╔══
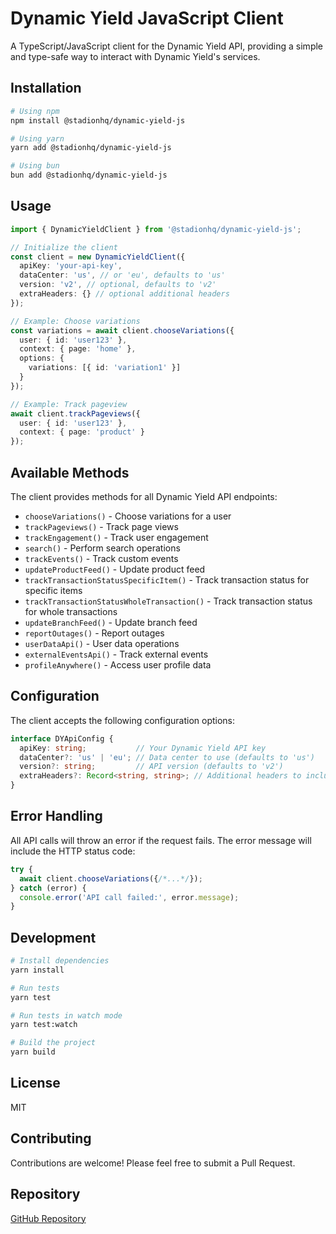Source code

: # Dynamic Yield JavaScript Client

A TypeScript/JavaScript client for the Dynamic Yield API, providing a simple and type-safe way to interact with Dynamic Yield's services.

## Installation

```bash
# Using npm
npm install @stadionhq/dynamic-yield-js

# Using yarn
yarn add @stadionhq/dynamic-yield-js

# Using bun
bun add @stadionhq/dynamic-yield-js
```

## Usage

```typescript
import { DynamicYieldClient } from '@stadionhq/dynamic-yield-js';

// Initialize the client
const client = new DynamicYieldClient({
  apiKey: 'your-api-key',
  dataCenter: 'us', // or 'eu', defaults to 'us'
  version: 'v2', // optional, defaults to 'v2'
  extraHeaders: {} // optional additional headers
});

// Example: Choose variations
const variations = await client.chooseVariations({
  user: { id: 'user123' },
  context: { page: 'home' },
  options: {
    variations: [{ id: 'variation1' }]
  }
});

// Example: Track pageview
await client.trackPageviews({
  user: { id: 'user123' },
  context: { page: 'product' }
});
```

## Available Methods

The client provides methods for all Dynamic Yield API endpoints:

- `chooseVariations()` - Choose variations for a user
- `trackPageviews()` - Track page views
- `trackEngagement()` - Track user engagement
- `search()` - Perform search operations
- `trackEvents()` - Track custom events
- `updateProductFeed()` - Update product feed
- `trackTransactionStatusSpecificItem()` - Track transaction status for specific items
- `trackTransactionStatusWholeTransaction()` - Track transaction status for whole transactions
- `updateBranchFeed()` - Update branch feed
- `reportOutages()` - Report outages
- `userDataApi()` - User data operations
- `externalEventsApi()` - Track external events
- `profileAnywhere()` - Access user profile data

## Configuration

The client accepts the following configuration options:

```typescript
interface DYApiConfig {
  apiKey: string;           // Your Dynamic Yield API key
  dataCenter?: 'us' | 'eu'; // Data center to use (defaults to 'us')
  version?: string;         // API version (defaults to 'v2')
  extraHeaders?: Record<string, string>; // Additional headers to include
}
```

## Error Handling

All API calls will throw an error if the request fails. The error message will include the HTTP status code:

```typescript
try {
  await client.chooseVariations({/*...*/});
} catch (error) {
  console.error('API call failed:', error.message);
}
```

## Development

```bash
# Install dependencies
yarn install

# Run tests
yarn test

# Run tests in watch mode
yarn test:watch

# Build the project
yarn build
```

## License

MIT

## Contributing

Contributions are welcome! Please feel free to submit a Pull Request.

## Repository

[GitHub Repository](https://github.com/stadionhq/dynamic-yield-js) 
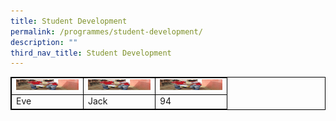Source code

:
 ```yaml
---
title: Student Development
permalink: /programmes/student-development/
description: ""
third_nav_title: Student Development
---
```

<style>
table, th, td {
  border:1px solid black;
  border-collapse: collapse;
}
</style>

<body>

<table style="width:100%">
  
  <tr>
    <td>
<a href="/programmes/student-development/character-and-citizenship-education-cce/" target="_blank" rel="noopener noreferrer"><img src="/images/CCE-SQUAREPIC.jpeg" alt="CHARACTER & CITIZENSHIP EDUCATION (CCE)" width="100" height="17"></a>
</td>
    <td>
<a href="/programmes/student-development/character-and-citizenship-education-cce/" target="_blank" rel="noopener noreferrer"><img src="/images/CCE-SQUAREPIC.jpeg" alt="CHARACTER & CITIZENSHIP EDUCATION (CCE)" width="100" height="17"></a>
</td>
		<td>
<a href="/programmes/student-development/character-and-citizenship-education-cce/" target="_blank" rel="noopener noreferrer"><img src="/images/CCE-SQUAREPIC.jpeg" alt="CHARACTER & CITIZENSHIP EDUCATION (CCE)" width="100" height="17"></a>
</td>
  </tr>
  <tr>
    <td>Eve</td>
    <td>Jack</td>
    <td>94</td>
  </tr>
  
</table>

</body>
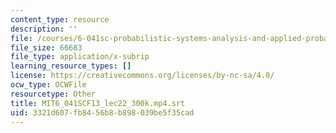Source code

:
 ```yaml
---
content_type: resource
description: ''
file: /courses/6-041sc-probabilistic-systems-analysis-and-applied-probability-fall-2013/3321d607fb8456b8b898039be5f35cad_MIT6_041SCF13_lec22_300k.mp4.vtt
file_size: 66683
file_type: application/x-subrip
learning_resource_types: []
license: https://creativecommons.org/licenses/by-nc-sa/4.0/
ocw_type: OCWFile
resourcetype: Other
title: MIT6_041SCF13_lec22_300k.mp4.srt
uid: 3321d607-fb84-56b8-b898-039be5f35cad
---
```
╚══
**YOUR ASSIGNMENT**
Return the listing above in full and unaltered. Keep the pictures out.

**ANSWER TO THE EXERCISE**
Source code

: # Dynamic Yield JavaScript Client

A TypeScript/JavaScript client for the Dynamic Yield API, providing a simple and type-safe way to interact with Dynamic Yield's services.

## Installation

```bash
# Using npm
npm install @stadionhq/dynamic-yield-js

# Using yarn
yarn add @stadionhq/dynamic-yield-js

# Using bun
bun add @stadionhq/dynamic-yield-js
```

## Usage

```typescript
import { DynamicYieldClient } from '@stadionhq/dynamic-yield-js';

// Initialize the client
const client = new DynamicYieldClient({
  apiKey: 'your-api-key',
  dataCenter: 'us', // or 'eu', defaults to 'us'
  version: 'v2', // optional, defaults to 'v2'
  extraHeaders: {} // optional additional headers
});

// Example: Choose variations
const variations = await client.chooseVariations({
  user: { id: 'user123' },
  context: { page: 'home' },
  options: {
    variations: [{ id: 'variation1' }]
  }
});

// Example: Track pageview
await client.trackPageviews({
  user: { id: 'user123' },
  context: { page: 'product' }
});
```

## Available Methods

The client provides methods for all Dynamic Yield API endpoints:

- `chooseVariations()` - Choose variations for a user
- `trackPageviews()` - Track page views
- `trackEngagement()` - Track user engagement
- `search()` - Perform search operations
- `trackEvents()` - Track custom events
- `updateProductFeed()` - Update product feed
- `trackTransactionStatusSpecificItem()` - Track transaction status for specific items
- `trackTransactionStatusWholeTransaction()` - Track transaction status for whole transactions
- `updateBranchFeed()` - Update branch feed
- `reportOutages()` - Report outages
- `userDataApi()` - User data operations
- `externalEventsApi()` - Track external events
- `profileAnywhere()` - Access user profile data

## Configuration

The client accepts the following configuration options:

```typescript
interface DYApiConfig {
  apiKey: string;           // Your Dynamic Yield API key
  dataCenter?: 'us' | 'eu'; // Data center to use (defaults to 'us')
  version?: string;         // API version (defaults to 'v2')
  extraHeaders?: Record<string, string>; // Additional headers to include
}
```

## Error Handling

All API calls will throw an error if the request fails. The error message will include the HTTP status code:

```typescript
try {
  await client.chooseVariations({/*...*/});
} catch (error) {
  console.error('API call failed:', error.message);
}
```

## Development

```bash
# Install dependencies
yarn install

# Run tests
yarn test

# Run tests in watch mode
yarn test:watch

# Build the project
yarn build
```

## License

MIT

## Contributing

Contributions are welcome! Please feel free to submit a Pull Request.

## Repository

[GitHub Repository](https://github.com/stadionhq/dynamic-yield-js) 
Source code

:
 ```yaml
---
title: Student Development
permalink: /programmes/student-development/
description: ""
third_nav_title: Student Development
---
```

<style>
table, th, td {
  border:1px solid black;
  border-collapse: collapse;
}
</style>

<body>

<table style="width:100%">
  
  <tr>
    <td>
<a href="/programmes/student-development/character-and-citizenship-education-cce/" target="_blank" rel="noopener noreferrer"><img src="/images/CCE-SQUAREPIC.jpeg" alt="CHARACTER & CITIZENSHIP EDUCATION (CCE)" width="100" height="17"></a>
</td>
    <td>
<a href="/programmes/student-development/character-and-citizenship-education-cce/" target="_blank" rel="noopener noreferrer"><img src="/images/CCE-SQUAREPIC.jpeg" alt="CHARACTER & CITIZENSHIP EDUCATION (CCE)" width="100" height="17"></a>
</td>
		<td>
<a href="/programmes/student-development/character-and-citizenship-education-cce/" target="_blank" rel="noopener noreferrer"><img src="/images/CCE-SQUAREPIC.jpeg" alt="CHARACTER & CITIZENSHIP EDUCATION (CCE)" width="100" height="17"></a>
</td>
  </tr>
  <tr>
    <td>Eve</td>
    <td>Jack</td>
    <td>94</td>
  </tr>
  
</table>

</body>
Source code

:
 ```yaml
---
content_type: resource
description: ''
file: /courses/6-041sc-probabilistic-systems-analysis-and-applied-probability-fall-2013/3321d607fb8456b8b898039be5f35cad_MIT6_041SCF13_lec22_300k.mp4.vtt
file_size: 66683
file_type: application/x-subrip
learning_resource_types: []
license: https://creativecommons.org/licenses/by-nc-sa/4.0/
ocw_type: OCWFile
resourcetype: Other
title: MIT6_041SCF13_lec22_300k.mp4.srt
uid: 3321d607-fb84-56b8-b898-039be5f35cad
---
```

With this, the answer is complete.